Summary of the Faculty Senate Meeting
February 7, 2024

Chair’s Report – Thomas Merrill

The chair of the Faculty Senate, Thomas Merrill, opened the meeting promptly. He made several announcements:

  • Conversations regarding the definition of service are underway and a proposal regarding the definition of service in the Faculty Manual is expected for the March Senate meeting. These changes are in response to the findings presented in the report by the Service Task Force last semester.
  • The final report from the Working Group on Faculty Engagement included several suggested action items, one of which was Faculty Senate reform. Potential changes to the Faculty Senate can be broken down into two categories:
    • Smaller, less controversial changes that could be implemented this semester including more onboarding for senators, encouraging more conversations between senators and their home unit, and ensuring one member of the Senate is an official parliamentarian to improve meeting efficiency and procedures.
    • Larger, structural changes that will take more time, research, and faculty input before discussing implementation. Examples include reapportionment of senate seats, numbers of directly elected members, and membership of the Executive Committee.
  • There is a call for nominations for the next vice chair of the Faculty Senate. This position is a three-year commitment as vice chair for AY2024-2025, chair for AY2025-2026, and past chair for AY2026-2027. The chair position alternates between tenure-line and term faculty. This cycle, the Senate is looking for a member of the tenure-line faculty. To be eligible to run for Faculty Senate vice chair, the individual must have either served on the Senate itself or a Senate Committee within the past five years. Serving on senate working groups and task forces within the past five years does NOT count for eligibility.
  • The minutes from the December 6, 2023, meeting were voted on and approved.
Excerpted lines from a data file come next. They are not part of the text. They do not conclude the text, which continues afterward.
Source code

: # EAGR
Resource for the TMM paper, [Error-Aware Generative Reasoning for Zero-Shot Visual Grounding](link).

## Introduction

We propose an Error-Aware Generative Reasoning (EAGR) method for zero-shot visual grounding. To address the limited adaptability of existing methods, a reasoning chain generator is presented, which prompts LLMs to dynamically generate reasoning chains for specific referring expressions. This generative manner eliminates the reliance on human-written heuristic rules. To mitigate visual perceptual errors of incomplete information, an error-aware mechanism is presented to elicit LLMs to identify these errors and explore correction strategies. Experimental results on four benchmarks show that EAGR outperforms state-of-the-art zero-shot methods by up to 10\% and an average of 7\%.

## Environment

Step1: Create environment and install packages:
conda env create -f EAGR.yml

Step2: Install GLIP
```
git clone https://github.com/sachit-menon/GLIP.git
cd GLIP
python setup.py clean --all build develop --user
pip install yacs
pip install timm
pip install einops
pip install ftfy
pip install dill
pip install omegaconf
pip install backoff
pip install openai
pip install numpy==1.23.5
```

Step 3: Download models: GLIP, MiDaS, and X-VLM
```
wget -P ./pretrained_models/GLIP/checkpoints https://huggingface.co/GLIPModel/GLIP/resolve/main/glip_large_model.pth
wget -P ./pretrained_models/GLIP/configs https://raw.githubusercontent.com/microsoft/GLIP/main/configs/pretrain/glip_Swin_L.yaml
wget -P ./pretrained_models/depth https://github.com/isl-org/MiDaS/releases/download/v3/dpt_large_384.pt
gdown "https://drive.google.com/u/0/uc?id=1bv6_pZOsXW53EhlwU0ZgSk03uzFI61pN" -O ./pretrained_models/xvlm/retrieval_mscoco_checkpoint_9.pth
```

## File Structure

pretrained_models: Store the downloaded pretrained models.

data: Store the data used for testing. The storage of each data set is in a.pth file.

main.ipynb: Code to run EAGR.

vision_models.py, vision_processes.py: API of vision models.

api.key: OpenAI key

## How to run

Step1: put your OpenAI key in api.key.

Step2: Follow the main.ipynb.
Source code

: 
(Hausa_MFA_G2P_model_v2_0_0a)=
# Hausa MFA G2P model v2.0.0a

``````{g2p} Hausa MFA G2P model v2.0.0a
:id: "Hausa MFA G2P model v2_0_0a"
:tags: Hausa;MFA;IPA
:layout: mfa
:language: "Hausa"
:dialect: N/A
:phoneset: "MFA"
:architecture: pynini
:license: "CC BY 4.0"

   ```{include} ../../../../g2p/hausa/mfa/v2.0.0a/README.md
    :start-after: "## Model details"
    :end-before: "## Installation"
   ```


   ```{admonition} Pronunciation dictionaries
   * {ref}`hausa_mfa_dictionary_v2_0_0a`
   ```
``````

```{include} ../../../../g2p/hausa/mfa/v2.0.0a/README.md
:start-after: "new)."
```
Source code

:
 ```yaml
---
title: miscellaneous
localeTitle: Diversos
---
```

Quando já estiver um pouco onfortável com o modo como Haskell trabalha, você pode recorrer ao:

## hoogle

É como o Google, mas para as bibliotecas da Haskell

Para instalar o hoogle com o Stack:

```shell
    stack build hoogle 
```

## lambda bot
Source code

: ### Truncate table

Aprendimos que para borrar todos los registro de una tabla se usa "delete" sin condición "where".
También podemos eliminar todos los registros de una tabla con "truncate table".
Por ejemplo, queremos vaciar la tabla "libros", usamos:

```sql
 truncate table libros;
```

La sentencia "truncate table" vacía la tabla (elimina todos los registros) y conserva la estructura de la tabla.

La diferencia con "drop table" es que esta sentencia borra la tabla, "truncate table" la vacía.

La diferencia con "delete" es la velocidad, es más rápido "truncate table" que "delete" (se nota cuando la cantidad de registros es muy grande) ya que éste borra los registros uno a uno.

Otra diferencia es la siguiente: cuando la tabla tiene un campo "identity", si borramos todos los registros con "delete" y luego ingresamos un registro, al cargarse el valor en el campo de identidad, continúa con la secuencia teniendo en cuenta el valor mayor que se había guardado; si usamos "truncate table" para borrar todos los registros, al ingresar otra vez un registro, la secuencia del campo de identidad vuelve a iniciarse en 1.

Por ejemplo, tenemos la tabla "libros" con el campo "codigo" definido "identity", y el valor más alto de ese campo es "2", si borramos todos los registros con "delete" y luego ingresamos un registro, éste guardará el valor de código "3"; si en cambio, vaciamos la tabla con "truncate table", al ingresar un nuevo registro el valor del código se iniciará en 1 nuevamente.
Provost’s Report – Vicky Wilkins

Acting Provost Vicky Wilkins made several announcements and provided updates regarding important matters:

  • Although census is not until February 24th, graduate enrollment data show we will be 1,300 credit hours short of our goal resulting in a $1.8 million shortfall. This shortfall will not be taken out of school budgets, instead all areas have been instructed to be fiscally mindful regarding spending habits.
  • Many questions have come up regarding the overload payment increase. The amount given for teaching overloads has not been addressed in over 20 years. Compared to the previous policy, the new overload payment has been increased and is set as a flat rate, rather than a specified percentage of annual salary to ensure equity. Questions regarding the timing of the salary increase with the budget shortfall have been raised across campus and in response it was stated that these conversations and the decision came ahead of enrollment numbers. The overload pay increase was in response to concerns raised by community voices. Although some units will be cutting back their offerings this semester, the cutbacks would have likely happened anyway, with or without the pay increase.
  • Although there are still tickets/bugs being worked out, the Workday transformation has overall been highly successful. A lot of work has been put in throughout campus and we are incredibly grateful to those involved.
  • Expect conversations regarding AUx2 curriculum restructuring to be announced soon. There is a long-term plan using the Senate Working Group on Teaching Race and Power. As has always been the case, students can petition to take AUx2 in a later semester or to substitute it with another course.
  • The Frederick Douglass Distinguished Scholars Program will be undergoing some changes, as reported by The Eagle. Many individuals across campus were caught by surprise by these changes, so further discussion is being carried out about the differences announced and their impact on our students. The two largest changes are to:
    • Start funding in the sophomore year and use the program as a retention tool rather than a recruitment tool.
    • Give less money to each individual student but accept and provide for a greater number of students overall.
  • We have a new Vice President of Inclusive Excellence, Dr. Nkenge Friday has joined us from the University of Nebraska. Please welcome her to AU!
  • 49 continuing appointment files have been processed, with 120 remaining. Thank you for all the hard work going on in the Dean of Faculty office.
  • Negotiations with SEIU have begun. Both teams are working well together.
  • The call for faculty, staff, and student awards will be announced soon. Faculty award winners will be recognized during the annual Faculty Awards Dinner, held on April 21, 2024, this year.
  • In response to the suggested action items from the final report of the Working Group on Faculty Engagement, two additional groups are being formed:
    • The first group will be collecting information regarding faculty salaries, with the goal of presenting information to the incoming president. The group will be focused on structural salary concerns and will not be addressing merit.
    • The second group will be focused on shared governance and will be addressing decision-making hygiene. The goal will be to establish guidelines regarding faculty involvement in decisions at a variety of levels. The group will be expected to meet 4-6 times this semester and possibly continue their work into the summer. A call for self-nominations for faculty who are interested in participating in this important work will be sent out soon. Long-serving AU faculty members and those with experience at other institutions are especially encouraged to apply, but all are welcome!
  • Acting Provost Wilkins also responded to faculty questions and concerns:
    • Regarding the announced $12.5 million budget realignment requested from Academic Affairs, clarifications were made. Academic Affairs includes everything under the Provost’s Office. This $12.5 million budget shortfall will be spread out access to the different colleges, taking many factors into account and focusing on non-personnel costs.
    • Many concerns regarding term faculty job security and continuing appointments were raised:
      • Many of the OGIS term faculty have been at AU for a long time. They submitted continuing appointment files in the Fall, but due to declining enrollments will not hear about approval status until late Spring, after enrollment information comes in. At one time, the university had been making early notification a priority with many term faculty receiving reappointment contracts in the fall rather than in the spring. Recent budgetary concerns have made these earlier notifications more difficult, though the university is still committed as situations allow.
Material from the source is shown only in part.